NEW YORK — The American Museum of Pure Historical past (AMNH) in New York Metropolis has opened a brand new exhibition that takes a multidisciplinary perspective on the asteroid strike that ended the Cretaceous interval and killed all of the non-avian dinosaurs. The exhibit — aptly known as “Influence” — chronicles what was, within the phrases of AMNH curator of paleontology Roger Benson, Earth’s “worst day of the final half-billion years.”
One spring day 66 million years in the past, a rock from outer area slammed into what’s now the Yucatan Peninsula. The meteor was roughly the dimensions of Mount Everest, and it struck with the drive of 10 billion atomic bombs. Close by forests immediately incinerated as atmospheric temperatures briefly soared to 500 levels Fahrenheit. Many animals, together with giant dinosaurs, have been buried in ash — although some have been in a position to escape by digging underground or diving underwater.
Just a little backstory
The scene was nothing wanting apocalyptic. “It feels like science fiction or the stuff of Hollywood films,” Benson instructed a small crowd of reporters at a preview press occasion. However piecing collectively the story of this violent finish to the age of dinosaurs has been a centuries-long, interdisciplinary course of.
The primary trace that one thing unusual occurred on the finish of the Cretaceous interval was the Ok-Pg boundary layer, a darkish stripe of clay within the sedimentary rock file above which dinosaur fossils are absent. This layer was first acknowledged by geologists within the late 1700s and early 1800s. Nonetheless, its actual trigger — and geologic significance — remained a thriller till the Eighties. Solely then did planetary scientist Walter Alvarez and his father, physicist Louis Alvarez, uncover the Ok-Pg boundary layer contained an astonishingly excessive focus of iridium, a component that’s scarce on Earth’s floor however ample in area rocks. The one believable rationalization? Our planet was struck by an asteroid thousands and thousands of years in the past.

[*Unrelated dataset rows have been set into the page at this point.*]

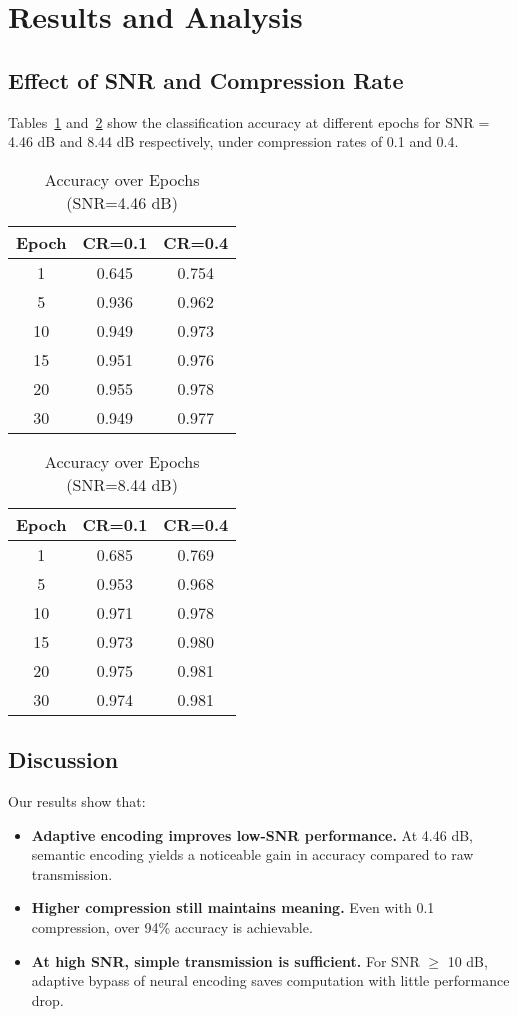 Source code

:\documentclass[conference]{IEEEtran}
\begin{document}
\section{Results and Analysis}

\subsection{Effect of SNR and Compression Rate}
Tables~\ref{tab:acc1} and~\ref{tab:acc2} show the classification accuracy at different epochs for SNR = 4.46 dB and 8.44 dB respectively, under compression rates of 0.1 and 0.4.

\begin{table}[htbp]
\caption{Accuracy over Epochs (SNR=4.46 dB)}
\label{tab:acc1}
\centering
\begin{tabular}{@{}c|cc@{}}
\toprule
Epoch & CR=0.1 & CR=0.4 \\
\midrule
1 & 0.645 & 0.754 \\
5 & 0.936 & 0.962 \\
10 & 0.949 & 0.973 \\
15 & 0.951 & 0.976 \\
20 & 0.955 & 0.978 \\
30 & 0.949 & 0.977 \\
\bottomrule
\end{tabular}
\end{table}

\begin{table}[htbp]
\caption{Accuracy over Epochs (SNR=8.44 dB)}
\label{tab:acc2}
\centering
\begin{tabular}{@{}c|cc@{}}
\toprule
Epoch & CR=0.1 & CR=0.4 \\
\midrule
1 & 0.685 & 0.769 \\
5 & 0.953 & 0.968 \\
10 & 0.971 & 0.978 \\
15 & 0.973 & 0.980 \\
20 & 0.975 & 0.981 \\
30 & 0.974 & 0.981 \\
\bottomrule
\end{tabular}
\end{table}

\subsection{Discussion}
Our results show that:
\begin{itemize}
    \item \textbf{Adaptive encoding improves low-SNR performance.} At 4.46 dB, semantic encoding yields a noticeable gain in accuracy compared to raw transmission.
    \item \textbf{Higher compression still maintains meaning.} Even with 0.1 compression, over 94\% accuracy is achievable.
    \item \textbf{At high SNR, simple transmission is sufficient.} For SNR $\geq$ 10 dB, adaptive bypass of neural encoding saves computation with little performance drop.
\end{itemize}
\end{document}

It was a decisive blow to a different fashionable scientific principle on the time — the idea of gradualism, which holds that geological and evolutionary modifications solely unfold slowly and over lengthy durations of time. “It represented a paradigmatic shift in folks’s considering,” Neil Landman, a curator of fossil invertebrates at AMNH, instructed House.com.
Since then, researchers from each nook of science have helped piece collectively our present understanding of the occasion. Meteorite specialists pinpointed the impression web site: the Chicxulub crater in Mexico. Invertebrate paleontologists recognized widespread ocean acidification based mostly on the mass deaths of tiny creatures known as foraminifera. And evolutionary biologists and paleobotanists detailed life’s restoration via the fossil file.
“It has been an amazing coalescence of concepts,” Denton Ebel, a meteorite knowledgeable at AMNH, instructed House.com.
The walkthrough
The exhibit walks friends via the occasion because it unfolded chronologically. First, guests encounter panoramas depicting life on the finish of the Cretaceous. In a single, a large mosasaur hunts a long-necked plesiosaur, each members of marine reptile lineages that died out after the asteroid impression. Throughout the way in which, a triceratops lumbers via a prehistoric forest alongside turtles, primitive mammals, small dinosaurs and toothed birds.
Then, guests transfer right into a small theater to look at a 6-minute video detailing the injury wrought by the meteor strike. Lastly, the exhibit highlights the aftermath of the destruction, displaying life’s gradual restoration and the way new organisms, like mammals, moved in to fill the niches left by the dinosaurs’ extinction.
In the end, Benson stated he hopes friends depart with a way of life’s ephemerality, in addition to its resilience. We’re at present residing via one other mass extinction, one much less acute than the tip of the Cretaceous, however probably no much less lethal. This time, nevertheless, humanity is the asteroid — and we’ve got an opportunity to alter our impression.
“We stay on a altering planet,” stated Benson. “Charges of species extinction over the past 100 years or could also be comparable to those who occurred throughout mass extinction occasions of the previous. However we nonetheless have time.”
The exhibit opened to the general public on Nov. 17.